Dataset records START
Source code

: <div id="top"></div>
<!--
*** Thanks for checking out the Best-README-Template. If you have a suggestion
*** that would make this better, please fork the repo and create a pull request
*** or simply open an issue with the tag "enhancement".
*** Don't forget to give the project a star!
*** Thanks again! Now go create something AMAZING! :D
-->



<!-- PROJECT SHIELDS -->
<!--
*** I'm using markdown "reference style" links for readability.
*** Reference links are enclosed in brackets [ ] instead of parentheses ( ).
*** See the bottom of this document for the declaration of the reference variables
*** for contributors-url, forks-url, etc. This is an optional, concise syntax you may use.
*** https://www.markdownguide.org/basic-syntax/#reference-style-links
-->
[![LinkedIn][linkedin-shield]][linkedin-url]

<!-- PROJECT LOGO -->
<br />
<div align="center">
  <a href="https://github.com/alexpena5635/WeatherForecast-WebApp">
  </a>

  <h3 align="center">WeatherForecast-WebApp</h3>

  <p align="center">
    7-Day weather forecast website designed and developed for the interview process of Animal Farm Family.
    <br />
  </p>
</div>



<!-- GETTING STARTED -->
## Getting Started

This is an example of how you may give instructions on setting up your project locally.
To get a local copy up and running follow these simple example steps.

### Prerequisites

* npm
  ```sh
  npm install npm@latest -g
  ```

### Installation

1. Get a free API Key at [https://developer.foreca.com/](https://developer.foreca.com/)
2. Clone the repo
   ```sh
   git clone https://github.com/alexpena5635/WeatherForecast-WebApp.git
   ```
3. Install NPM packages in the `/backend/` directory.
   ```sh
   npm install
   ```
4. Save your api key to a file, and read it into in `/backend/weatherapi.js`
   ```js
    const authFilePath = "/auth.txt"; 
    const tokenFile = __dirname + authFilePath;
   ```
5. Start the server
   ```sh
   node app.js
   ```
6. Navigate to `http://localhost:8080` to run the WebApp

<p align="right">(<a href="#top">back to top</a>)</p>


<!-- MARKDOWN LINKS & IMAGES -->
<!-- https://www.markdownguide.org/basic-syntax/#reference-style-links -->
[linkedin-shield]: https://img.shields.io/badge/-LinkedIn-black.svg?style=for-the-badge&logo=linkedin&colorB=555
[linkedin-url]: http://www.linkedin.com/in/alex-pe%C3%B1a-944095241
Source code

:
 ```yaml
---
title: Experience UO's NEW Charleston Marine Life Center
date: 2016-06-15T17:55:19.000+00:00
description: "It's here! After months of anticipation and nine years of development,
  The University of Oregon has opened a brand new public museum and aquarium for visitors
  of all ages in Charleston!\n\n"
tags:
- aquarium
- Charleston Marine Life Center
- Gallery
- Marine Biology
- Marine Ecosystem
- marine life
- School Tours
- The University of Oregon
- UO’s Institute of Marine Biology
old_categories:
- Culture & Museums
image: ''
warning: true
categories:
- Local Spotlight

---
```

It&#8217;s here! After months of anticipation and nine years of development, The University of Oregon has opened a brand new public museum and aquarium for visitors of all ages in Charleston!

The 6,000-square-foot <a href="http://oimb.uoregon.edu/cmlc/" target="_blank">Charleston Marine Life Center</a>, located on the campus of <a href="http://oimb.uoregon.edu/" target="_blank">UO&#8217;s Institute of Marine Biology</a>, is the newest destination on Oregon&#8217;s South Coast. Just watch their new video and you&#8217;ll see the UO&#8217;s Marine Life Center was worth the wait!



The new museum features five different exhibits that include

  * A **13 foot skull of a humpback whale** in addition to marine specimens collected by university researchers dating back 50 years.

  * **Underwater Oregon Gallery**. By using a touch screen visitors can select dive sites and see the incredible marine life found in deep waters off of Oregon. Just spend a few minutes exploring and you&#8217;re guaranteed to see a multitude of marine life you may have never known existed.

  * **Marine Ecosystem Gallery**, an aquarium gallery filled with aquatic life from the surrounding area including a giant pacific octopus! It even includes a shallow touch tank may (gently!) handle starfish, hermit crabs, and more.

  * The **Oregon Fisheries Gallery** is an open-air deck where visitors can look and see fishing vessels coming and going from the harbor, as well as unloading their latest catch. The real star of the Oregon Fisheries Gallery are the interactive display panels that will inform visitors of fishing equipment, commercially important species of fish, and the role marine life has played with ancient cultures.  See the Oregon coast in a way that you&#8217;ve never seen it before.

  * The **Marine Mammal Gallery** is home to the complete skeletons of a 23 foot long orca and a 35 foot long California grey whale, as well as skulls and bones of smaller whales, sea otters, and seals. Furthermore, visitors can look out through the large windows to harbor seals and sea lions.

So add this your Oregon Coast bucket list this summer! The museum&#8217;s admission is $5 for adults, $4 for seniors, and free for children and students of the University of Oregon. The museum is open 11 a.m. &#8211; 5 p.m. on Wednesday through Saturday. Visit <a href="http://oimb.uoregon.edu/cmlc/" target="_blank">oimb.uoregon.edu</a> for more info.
Dataset records END
▶ [To do]:
Please give each line above again, word for word.

▶ [Exercise solution]:
Source code

: <div id="top"></div>
<!--
*** Thanks for checking out the Best-README-Template. If you have a suggestion
*** that would make this better, please fork the repo and create a pull request
*** or simply open an issue with the tag "enhancement".
*** Don't forget to give the project a star!
*** Thanks again! Now go create something AMAZING! :D
-->



<!-- PROJECT SHIELDS -->
<!--
*** I'm using markdown "reference style" links for readability.
*** Reference links are enclosed in brackets [ ] instead of parentheses ( ).
*** See the bottom of this document for the declaration of the reference variables
*** for contributors-url, forks-url, etc. This is an optional, concise syntax you may use.
*** https://www.markdownguide.org/basic-syntax/#reference-style-links
-->
[![LinkedIn][linkedin-shield]][linkedin-url]

<!-- PROJECT LOGO -->
<br />
<div align="center">
  <a href="https://github.com/alexpena5635/WeatherForecast-WebApp">
  </a>

  <h3 align="center">WeatherForecast-WebApp</h3>

  <p align="center">
    7-Day weather forecast website designed and developed for the interview process of Animal Farm Family.
    <br />
  </p>
</div>



<!-- GETTING STARTED -->
## Getting Started

This is an example of how you may give instructions on setting up your project locally.
To get a local copy up and running follow these simple example steps.

### Prerequisites

* npm
  ```sh
  npm install npm@latest -g
  ```

### Installation

1. Get a free API Key at [https://developer.foreca.com/](https://developer.foreca.com/)
2. Clone the repo
   ```sh
   git clone https://github.com/alexpena5635/WeatherForecast-WebApp.git
   ```
3. Install NPM packages in the `/backend/` directory.
   ```sh
   npm install
   ```
4. Save your api key to a file, and read it into in `/backend/weatherapi.js`
   ```js
    const authFilePath = "/auth.txt"; 
    const tokenFile = __dirname + authFilePath;
   ```
5. Start the server
   ```sh
   node app.js
   ```
6. Navigate to `http://localhost:8080` to run the WebApp

<p align="right">(<a href="#top">back to top</a>)</p>


<!-- MARKDOWN LINKS & IMAGES -->
<!-- https://www.markdownguide.org/basic-syntax/#reference-style-links -->
[linkedin-shield]: https://img.shields.io/badge/-LinkedIn-black.svg?style=for-the-badge&logo=linkedin&colorB=555
[linkedin-url]: http://www.linkedin.com/in/alex-pe%C3%B1a-944095241
Source code

:
 ```yaml
---
title: Experience UO's NEW Charleston Marine Life Center
date: 2016-06-15T17:55:19.000+00:00
description: "It's here! After months of anticipation and nine years of development,
  The University of Oregon has opened a brand new public museum and aquarium for visitors
  of all ages in Charleston!\n\n"
tags:
- aquarium
- Charleston Marine Life Center
- Gallery
- Marine Biology
- Marine Ecosystem
- marine life
- School Tours
- The University of Oregon
- UO’s Institute of Marine Biology
old_categories:
- Culture & Museums
image: ''
warning: true
categories:
- Local Spotlight

---
```

It&#8217;s here! After months of anticipation and nine years of development, The University of Oregon has opened a brand new public museum and aquarium for visitors of all ages in Charleston!

The 6,000-square-foot <a href="http://oimb.uoregon.edu/cmlc/" target="_blank">Charleston Marine Life Center</a>, located on the campus of <a href="http://oimb.uoregon.edu/" target="_blank">UO&#8217;s Institute of Marine Biology</a>, is the newest destination on Oregon&#8217;s South Coast. Just watch their new video and you&#8217;ll see the UO&#8217;s Marine Life Center was worth the wait!



The new museum features five different exhibits that include

  * A **13 foot skull of a humpback whale** in addition to marine specimens collected by university researchers dating back 50 years.

  * **Underwater Oregon Gallery**. By using a touch screen visitors can select dive sites and see the incredible marine life found in deep waters off of Oregon. Just spend a few minutes exploring and you&#8217;re guaranteed to see a multitude of marine life you may have never known existed.

  * **Marine Ecosystem Gallery**, an aquarium gallery filled with aquatic life from the surrounding area including a giant pacific octopus! It even includes a shallow touch tank may (gently!) handle starfish, hermit crabs, and more.

  * The **Oregon Fisheries Gallery** is an open-air deck where visitors can look and see fishing vessels coming and going from the harbor, as well as unloading their latest catch. The real star of the Oregon Fisheries Gallery are the interactive display panels that will inform visitors of fishing equipment, commercially important species of fish, and the role marine life has played with ancient cultures.  See the Oregon coast in a way that you&#8217;ve never seen it before.

  * The **Marine Mammal Gallery** is home to the complete skeletons of a 23 foot long orca and a 35 foot long California grey whale, as well as skulls and bones of smaller whales, sea otters, and seals. Furthermore, visitors can look out through the large windows to harbor seals and sea lions.

So add this your Oregon Coast bucket list this summer! The museum&#8217;s admission is $5 for adults, $4 for seniors, and free for children and students of the University of Oregon. The museum is open 11 a.m. &#8211; 5 p.m. on Wednesday through Saturday. Visit <a href="http://oimb.uoregon.edu/cmlc/" target="_blank">oimb.uoregon.edu</a> for more info.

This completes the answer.